淺笑了笑,子晏沒想著他今日這般坦白的道出自己的心思,如此毫不掩飾的表露自己內心心底的秘密,這可不像一向行事小心謹慎的李墨裔。“問問自己的心,你現在能問出這個問題,說明你的心已經被她攪亂了。”

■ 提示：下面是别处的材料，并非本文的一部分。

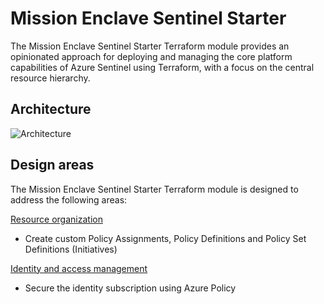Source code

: # Mission Enclave Sentinel Starter

The Mission Enclave Sentinel Starter Terraform module provides an opinionated approach for deploying and managing the core platform capabilities of Azure Sentinel using Terraform, with a focus on the central resource hierarchy.

## Architecture

![Architecture](../img/normalized-architecture.png)

## Design areas

The Mission Enclave Sentinel Starter Terraform module is designed to address the following areas:

[Resource organization](https://learn.microsoft.com/azure/cloud-adoption-framework/ready/landing-zone/design-area/resource-org)

- Create custom Policy Assignments, Policy Definitions and Policy Set Definitions (Initiatives)

[Identity and access management](https://learn.microsoft.com/azure/cloud-adoption-framework/ready/landing-zone/design-area/identity-access)

- Secure the identity subscription using Azure Policy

“是嗎。”李墨裔低眉一笑,摸著明顯加快跳動的心房,眼前不時地浮現著那抹倩影,“或許是喜歡了吧,總覺得她與一般女子不同,她孤傲冷冽,身上永遠透著一道將外人遠隔於外的堅硬的牆,她孤獨剪薄的身影看著心裡覺得很苦澀,很想要將已遍體鱗傷的她永遠保護在身邊,不讓她再受到傷害。